GAYS MILLS - The other day I awoke from a "reading nap" dream (not a nightmare) I was having about road salt of all things. I had been reading an article in the Wisconsin State Journal about road salt when I nodded off, so the dream sort of made sense. The dream: a truck was backed into our drive and a couple of stout lads were unloading 1,500 pounds, almost a ton, of road salt. It was in 50-pound bags and it made quite a pile.

The article told about how much salt we use in Wisconsin to battle against ice and snow on winter roads. I did some rough calculations on the newspaper margin and came out with how much salt is used per person in an average winter. You can check my math: 1.42 million tons of salt divided by 5.8 million Wisconsinites = 489 pounds per person.

Another interesting statistic: counties and local governments use an average of 510,000 tons of salt on the state's 30,000 "lane miles" of highways and interstates. That works out to 340 pounds of salt per lane mile. I assume there are 14 lane miles on two-lane Highway 131 between Gays Mills and Soldiers Grove, which would require 4,760 pounds of salt. Extrapolate that seven-mile stretch out across the state and you get an idea of the scope of the use of salt.

It turns out that salt has gotten a lot more expensive over the years, nearly $78 a ton now compared to less than $30 in 2000. That was the point of the Journal article and of course that part of keeping the roads safe during winter is crucial.

One creative thing some counties have been trying is using salt brine sometimes in place of regular coarse, dry road salt. Crawford County was an early adapter of salt brine. Using salt brine is vastly more economical than using road salt and works well under certain conditions. It is sprayed onto roads ahead of expected snow and can work where road salt can't.  Road salt is not effective when temperatures are below 15 degrees, whereas brine is. 

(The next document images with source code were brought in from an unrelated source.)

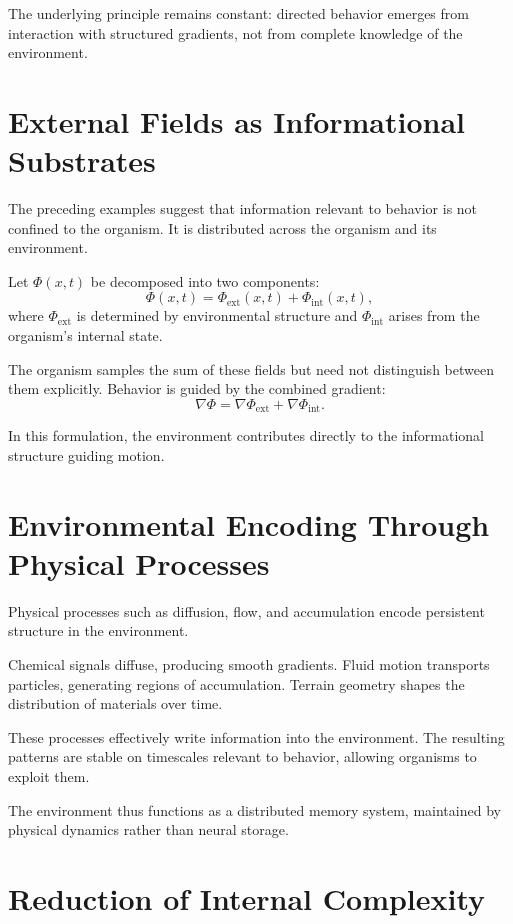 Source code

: \documentclass[11pt,oneside]{book}
\begin{document}
The underlying principle remains constant: directed behavior emerges from interaction with structured gradients, not from complete knowledge of the environment.

\section{External Fields as Informational Substrates}

The preceding examples suggest that information relevant to behavior is not confined to the organism. It is distributed across the organism and its environment.

Let $\Phi(x,t)$ be decomposed into two components:
\[
\Phi(x,t) = \Phi_{\mathrm{ext}}(x,t) + \Phi_{\mathrm{int}}(x,t),
\]
where $\Phi_{\mathrm{ext}}$ is determined by environmental structure and $\Phi_{\mathrm{int}}$ arises from the organism’s internal state.

The organism samples the sum of these fields but need not distinguish between them explicitly. Behavior is guided by the combined gradient:
\[
\nabla \Phi = \nabla \Phi_{\mathrm{ext}} + \nabla \Phi_{\mathrm{int}}.
\]

In this formulation, the environment contributes directly to the informational structure guiding motion.

\section{Environmental Encoding Through Physical Processes}

Physical processes such as diffusion, flow, and accumulation encode persistent structure in the environment.

Chemical signals diffuse, producing smooth gradients. Fluid motion transports particles, generating regions of accumulation. Terrain geometry shapes the distribution of materials over time.

These processes effectively write information into the environment. The resulting patterns are stable on timescales relevant to behavior, allowing organisms to exploit them.

The environment thus functions as a distributed memory system, maintained by physical dynamics rather than neural storage.

\section{Reduction of Internal Complexity}
\end{document}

One thing I read is that up to a third of dry road salt bounces off the road as it's being applied. Brine tends to stay where it lands on the blacktop. Surprisingly, applying beet juice, a by-product of processing sugar beets, has also been found to be an effective way to treat winter roads.

The drawbacks of road salt use are that it eventually winds up in the off-road environment, soil and water, which doesn't help either. Also, road salt is tough on vehicles and causes rust and corrosion.  A mechanic friend told me that salt brine is actually worse on rusting a car out than road salt is. On the plus side, road salt has greatly improved the safety of winter driving. 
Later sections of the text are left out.